Impersonation

The following should only be performed by an IT-administrator. If you are working in Branding or Marketing and are not knowledgeable about IT-administration, please refer to the IT Department for help.

 

The DSBS is running as “Network Services” and therefore do not have permissions to change signatures on behalf of users.

 

For the job to be able to send signatures to Owa / Office365 you must add an account that has Application Impersonation permissions on the Exchange installation.

 

However, before you can enter and test the impersonation setup you must create this account, and grant it permissions.

 

For UI method see at the bottom

 

On-Premises - Setup

In Active Directory create an account called e.g. BatchPush. A good place for that is in the “Users” container.

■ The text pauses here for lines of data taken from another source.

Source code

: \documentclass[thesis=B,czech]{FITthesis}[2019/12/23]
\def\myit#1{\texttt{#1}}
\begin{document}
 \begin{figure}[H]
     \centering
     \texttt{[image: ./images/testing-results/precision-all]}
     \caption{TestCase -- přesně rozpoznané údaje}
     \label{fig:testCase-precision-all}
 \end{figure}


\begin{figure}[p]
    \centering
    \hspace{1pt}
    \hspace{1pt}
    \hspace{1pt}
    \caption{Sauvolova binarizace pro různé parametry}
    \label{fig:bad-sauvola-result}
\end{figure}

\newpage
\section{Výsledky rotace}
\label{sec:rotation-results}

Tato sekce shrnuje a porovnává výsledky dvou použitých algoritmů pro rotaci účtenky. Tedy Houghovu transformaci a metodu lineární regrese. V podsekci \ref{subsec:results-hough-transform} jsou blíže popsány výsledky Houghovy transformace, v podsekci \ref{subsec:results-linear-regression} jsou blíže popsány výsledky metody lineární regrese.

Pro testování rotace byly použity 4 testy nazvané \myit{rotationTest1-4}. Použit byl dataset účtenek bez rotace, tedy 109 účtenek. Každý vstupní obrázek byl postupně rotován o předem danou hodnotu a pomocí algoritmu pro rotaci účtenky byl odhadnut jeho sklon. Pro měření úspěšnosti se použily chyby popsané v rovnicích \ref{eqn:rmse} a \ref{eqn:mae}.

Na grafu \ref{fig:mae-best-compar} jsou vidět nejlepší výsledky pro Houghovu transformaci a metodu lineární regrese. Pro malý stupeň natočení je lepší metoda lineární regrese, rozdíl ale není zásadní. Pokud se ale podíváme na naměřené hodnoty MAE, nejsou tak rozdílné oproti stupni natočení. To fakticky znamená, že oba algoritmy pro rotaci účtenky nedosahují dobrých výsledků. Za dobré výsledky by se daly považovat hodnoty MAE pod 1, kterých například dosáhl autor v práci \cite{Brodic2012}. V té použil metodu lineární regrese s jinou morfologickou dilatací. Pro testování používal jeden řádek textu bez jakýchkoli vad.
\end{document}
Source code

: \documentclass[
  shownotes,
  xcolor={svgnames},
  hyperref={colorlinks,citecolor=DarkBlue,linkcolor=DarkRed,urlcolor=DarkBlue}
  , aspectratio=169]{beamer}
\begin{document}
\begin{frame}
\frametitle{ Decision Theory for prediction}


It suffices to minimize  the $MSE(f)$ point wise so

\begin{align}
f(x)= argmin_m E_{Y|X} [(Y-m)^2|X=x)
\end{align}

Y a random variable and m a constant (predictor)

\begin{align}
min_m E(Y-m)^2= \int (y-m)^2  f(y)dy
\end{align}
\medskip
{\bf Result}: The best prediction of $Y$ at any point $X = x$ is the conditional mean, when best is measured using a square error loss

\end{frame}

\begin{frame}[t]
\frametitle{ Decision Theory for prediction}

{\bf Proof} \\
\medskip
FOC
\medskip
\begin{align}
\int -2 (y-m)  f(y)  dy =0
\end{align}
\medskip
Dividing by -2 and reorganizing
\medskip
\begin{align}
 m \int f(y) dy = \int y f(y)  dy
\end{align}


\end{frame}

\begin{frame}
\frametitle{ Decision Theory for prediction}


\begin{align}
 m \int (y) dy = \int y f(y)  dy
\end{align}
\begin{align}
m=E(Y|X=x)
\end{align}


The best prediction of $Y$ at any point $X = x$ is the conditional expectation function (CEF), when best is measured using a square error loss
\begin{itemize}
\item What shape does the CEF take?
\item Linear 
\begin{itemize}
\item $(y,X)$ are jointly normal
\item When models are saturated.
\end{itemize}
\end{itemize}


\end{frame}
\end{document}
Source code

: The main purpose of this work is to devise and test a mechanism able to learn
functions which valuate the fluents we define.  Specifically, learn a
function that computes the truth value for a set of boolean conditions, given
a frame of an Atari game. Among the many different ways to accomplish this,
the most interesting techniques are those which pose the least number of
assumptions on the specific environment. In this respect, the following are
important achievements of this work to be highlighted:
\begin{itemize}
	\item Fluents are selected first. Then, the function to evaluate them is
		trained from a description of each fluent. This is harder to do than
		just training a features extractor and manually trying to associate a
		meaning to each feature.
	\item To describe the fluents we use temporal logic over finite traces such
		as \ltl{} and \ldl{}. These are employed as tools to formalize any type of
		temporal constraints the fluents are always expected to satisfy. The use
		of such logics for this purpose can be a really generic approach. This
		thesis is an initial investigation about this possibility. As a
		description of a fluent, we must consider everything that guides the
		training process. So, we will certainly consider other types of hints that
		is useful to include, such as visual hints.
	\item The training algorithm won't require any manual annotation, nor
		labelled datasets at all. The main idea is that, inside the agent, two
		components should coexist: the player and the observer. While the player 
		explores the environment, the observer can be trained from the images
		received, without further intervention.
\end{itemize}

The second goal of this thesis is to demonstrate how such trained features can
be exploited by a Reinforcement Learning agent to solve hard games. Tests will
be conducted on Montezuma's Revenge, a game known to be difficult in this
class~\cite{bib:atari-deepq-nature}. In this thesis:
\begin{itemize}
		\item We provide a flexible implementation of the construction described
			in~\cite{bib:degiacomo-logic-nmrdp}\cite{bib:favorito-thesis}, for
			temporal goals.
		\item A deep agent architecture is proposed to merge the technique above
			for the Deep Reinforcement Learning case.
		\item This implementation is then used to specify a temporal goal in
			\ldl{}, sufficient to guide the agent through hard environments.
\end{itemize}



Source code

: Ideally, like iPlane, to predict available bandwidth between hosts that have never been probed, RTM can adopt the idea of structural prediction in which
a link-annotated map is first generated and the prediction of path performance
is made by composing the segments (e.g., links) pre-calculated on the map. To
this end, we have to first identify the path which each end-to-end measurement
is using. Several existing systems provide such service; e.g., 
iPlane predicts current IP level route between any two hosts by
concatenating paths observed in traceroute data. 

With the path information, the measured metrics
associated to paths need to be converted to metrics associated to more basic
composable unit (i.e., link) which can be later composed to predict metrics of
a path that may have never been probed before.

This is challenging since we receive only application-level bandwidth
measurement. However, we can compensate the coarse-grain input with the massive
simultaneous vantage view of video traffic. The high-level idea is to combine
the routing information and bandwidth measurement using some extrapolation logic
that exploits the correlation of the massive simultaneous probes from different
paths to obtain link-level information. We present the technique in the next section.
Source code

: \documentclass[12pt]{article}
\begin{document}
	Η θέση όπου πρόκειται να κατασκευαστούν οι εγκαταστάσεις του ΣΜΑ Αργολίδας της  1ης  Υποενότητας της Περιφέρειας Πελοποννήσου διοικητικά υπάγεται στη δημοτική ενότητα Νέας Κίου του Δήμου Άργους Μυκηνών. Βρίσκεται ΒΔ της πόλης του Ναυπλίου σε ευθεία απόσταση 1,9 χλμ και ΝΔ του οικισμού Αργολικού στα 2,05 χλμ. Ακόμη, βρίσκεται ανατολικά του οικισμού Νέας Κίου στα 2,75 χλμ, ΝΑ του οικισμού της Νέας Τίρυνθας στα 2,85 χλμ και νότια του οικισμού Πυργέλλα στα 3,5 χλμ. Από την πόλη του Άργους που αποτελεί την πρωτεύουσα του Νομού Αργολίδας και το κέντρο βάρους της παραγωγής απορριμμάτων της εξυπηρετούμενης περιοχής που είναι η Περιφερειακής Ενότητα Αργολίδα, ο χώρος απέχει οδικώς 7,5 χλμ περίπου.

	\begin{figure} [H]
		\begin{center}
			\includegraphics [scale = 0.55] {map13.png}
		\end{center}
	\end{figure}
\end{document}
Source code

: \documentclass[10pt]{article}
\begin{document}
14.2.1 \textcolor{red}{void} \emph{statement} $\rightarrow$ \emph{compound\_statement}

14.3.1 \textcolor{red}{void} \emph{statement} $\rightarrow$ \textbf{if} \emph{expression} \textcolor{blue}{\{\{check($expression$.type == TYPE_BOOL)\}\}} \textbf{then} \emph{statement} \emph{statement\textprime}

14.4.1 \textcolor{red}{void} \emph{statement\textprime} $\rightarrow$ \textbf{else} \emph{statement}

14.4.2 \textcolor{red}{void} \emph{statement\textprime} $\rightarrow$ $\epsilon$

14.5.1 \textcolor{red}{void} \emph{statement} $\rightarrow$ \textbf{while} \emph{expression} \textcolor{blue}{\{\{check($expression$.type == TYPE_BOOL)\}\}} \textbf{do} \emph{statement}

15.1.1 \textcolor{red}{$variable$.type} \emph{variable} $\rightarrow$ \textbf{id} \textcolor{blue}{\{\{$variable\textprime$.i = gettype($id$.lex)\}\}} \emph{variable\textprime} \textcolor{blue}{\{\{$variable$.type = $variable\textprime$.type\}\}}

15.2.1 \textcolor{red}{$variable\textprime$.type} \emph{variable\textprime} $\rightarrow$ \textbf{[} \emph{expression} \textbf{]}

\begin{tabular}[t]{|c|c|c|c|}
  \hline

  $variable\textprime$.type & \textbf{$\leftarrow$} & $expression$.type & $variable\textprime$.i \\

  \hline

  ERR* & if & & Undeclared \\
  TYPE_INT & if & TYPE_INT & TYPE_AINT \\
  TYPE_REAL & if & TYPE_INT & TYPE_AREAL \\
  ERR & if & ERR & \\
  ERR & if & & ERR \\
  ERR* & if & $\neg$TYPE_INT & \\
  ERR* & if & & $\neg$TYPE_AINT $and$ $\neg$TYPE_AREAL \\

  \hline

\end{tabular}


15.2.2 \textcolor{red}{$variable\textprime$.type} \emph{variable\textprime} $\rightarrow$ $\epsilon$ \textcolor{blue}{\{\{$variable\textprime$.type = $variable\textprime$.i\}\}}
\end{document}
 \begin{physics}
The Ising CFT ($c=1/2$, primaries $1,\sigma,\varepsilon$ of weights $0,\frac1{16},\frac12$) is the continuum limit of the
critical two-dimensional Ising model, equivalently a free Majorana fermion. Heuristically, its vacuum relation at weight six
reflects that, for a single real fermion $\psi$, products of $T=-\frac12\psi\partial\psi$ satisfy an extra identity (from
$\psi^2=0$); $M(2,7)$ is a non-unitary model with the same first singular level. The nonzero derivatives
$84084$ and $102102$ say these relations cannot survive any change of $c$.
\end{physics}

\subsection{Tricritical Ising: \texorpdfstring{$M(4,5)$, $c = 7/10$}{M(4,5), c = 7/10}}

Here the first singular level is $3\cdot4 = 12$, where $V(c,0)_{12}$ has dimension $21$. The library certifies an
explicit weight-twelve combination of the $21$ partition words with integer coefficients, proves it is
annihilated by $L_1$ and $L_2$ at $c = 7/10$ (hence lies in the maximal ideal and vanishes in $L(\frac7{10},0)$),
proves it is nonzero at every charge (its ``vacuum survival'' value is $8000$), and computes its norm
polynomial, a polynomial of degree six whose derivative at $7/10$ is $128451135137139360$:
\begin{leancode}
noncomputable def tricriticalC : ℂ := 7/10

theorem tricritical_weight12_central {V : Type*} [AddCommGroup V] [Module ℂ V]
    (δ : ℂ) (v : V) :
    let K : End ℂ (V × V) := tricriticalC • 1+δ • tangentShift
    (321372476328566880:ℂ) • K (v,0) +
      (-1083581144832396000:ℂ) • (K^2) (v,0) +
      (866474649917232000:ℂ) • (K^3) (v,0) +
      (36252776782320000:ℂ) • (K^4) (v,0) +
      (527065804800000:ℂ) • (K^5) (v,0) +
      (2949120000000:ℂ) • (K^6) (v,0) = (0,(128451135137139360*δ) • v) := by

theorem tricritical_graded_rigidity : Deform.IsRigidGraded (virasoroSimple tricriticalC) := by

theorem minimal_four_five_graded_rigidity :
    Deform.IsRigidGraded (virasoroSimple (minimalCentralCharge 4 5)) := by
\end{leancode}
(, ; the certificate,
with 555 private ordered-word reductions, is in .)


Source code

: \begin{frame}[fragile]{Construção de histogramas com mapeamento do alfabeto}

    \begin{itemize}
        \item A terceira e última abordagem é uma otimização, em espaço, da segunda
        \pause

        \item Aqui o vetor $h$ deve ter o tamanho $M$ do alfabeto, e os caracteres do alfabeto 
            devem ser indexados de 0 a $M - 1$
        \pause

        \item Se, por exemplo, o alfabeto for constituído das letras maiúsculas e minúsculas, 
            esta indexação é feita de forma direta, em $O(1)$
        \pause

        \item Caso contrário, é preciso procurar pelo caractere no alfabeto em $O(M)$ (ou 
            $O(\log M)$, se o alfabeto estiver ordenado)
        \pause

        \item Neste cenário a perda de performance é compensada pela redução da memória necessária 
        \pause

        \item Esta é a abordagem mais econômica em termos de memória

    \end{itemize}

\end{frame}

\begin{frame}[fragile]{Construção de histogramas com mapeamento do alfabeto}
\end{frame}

Start PowerShell and run the following command:

New-RoleGroup -Name "DynamicSignature" -Roles "ApplicationImpersonation","View-Only Recipients" -Members batchpush

If you later on wish to revoke the permission you can use:

Remove-RoleGroup -Identity DynamicSignature

Office365 – Setup

There is a good deal more work to do if you are in the cloud.

Go to Windows Azure Active Directory Module. Create an account called e.g. BatchPush.

By not using the ECP module to create this account you will not be making an account with a mailbox. That is not necessary and will only increase your hosting expenses.

(The Office 365 cmdlets have been renamed to Windows Azure Active Directory Module)

Download and install the Microsoft Online Services Sign-In Assistant. Then download and install the appropriate module for Azure.

This should give you a shortcut on the Desktop called something along the lines of:
"Windows Azure Active Directory-modul for Windows PowerShell"

This new PowerShell icon will contain the proper cmdlets to make a connection to Office 365.

Note that this may require an elevated PowerShell session.

Do:

$cred = Get-Credential

Connect-MsolService -Credential $cred

This will allow you to manage all things Office365 related, but NOT Exchange Online.

Managing Exchange Online works a little differently. This is because you have to connect directly to the Exchange server, which is not the same as Office 365.

The cmdlets for Exchange Online are imported through the internet; so first, you need to change the PowerShell execution policy to allow remotely signed modules to be loaded. In an elevated PowerShell, run this:

Set-ExecutionPolicy RemoteSigned

This prevents errors about not being digitally signed during import. If the above command is not accepted, you probably do not have admin privileges. Either use an elevated PowerShell or ask your network administrator to enable it for you.

To make the actual connection, run these in a regular PowerShell:

$cred = Get-Credential

Then:

$office365 = New-PSSession -ConfigurationName Microsoft.Exchange -ConnectionUri https://ps.outlook.com/powershell/ -Credential $cred -Authentication Basic –AllowRedirection

And:

Import-PSSession $office365

This will start to import several modules, adding the required cmdlets to your session. When completed without errors, the Exchange management cmdlets will be available. These are roughly the same as on On-premise Exchange server.

Almost finished. Do:

Enable-OrganizationCustomization

(It will do a lot of stuff.)

So finally, you can run the real command to grant permission:

Do:

New-RoleGroup -Name "DynamicSignature" -Roles "ApplicationImpersonation","View-Only Recipients" -Members batchpush

To revoke this you can do:

Remove-RoleGroup -Identity DynamicSignature

You may have other tools available to you. In which case you can use those instead.

UI Method

a. Create User Account

First start by creating a regular user account, without a mailbox. This does not need to have any special rights or belong to any group. You can call this account for BatchPush or any other name you prefer. Since this is a system service account you may want to put it into an OU like "Users".

If you are using Azure AD (e.g. hybrid) then preferably create the account there, because then you do not need to wait for a syncronisation to occur, before the account is visible in ECP.

b. Assign rights

Using Exchange Control Panel it is now possible to set up this impersonation account.

Go to https://youexchange/ecp

Then go to "Permissions" -> "Admin Roles", and choose to add an Admin Role.

Call this "DynamicSignature", and assign the "ApplicationImpersonation" + "View-Only Recipients" roles

Then add the member account you have create. BatchPush or what you called it.

Then save.

A group will be created in "Microsoft Exchange Security Groups" OU, with these settings.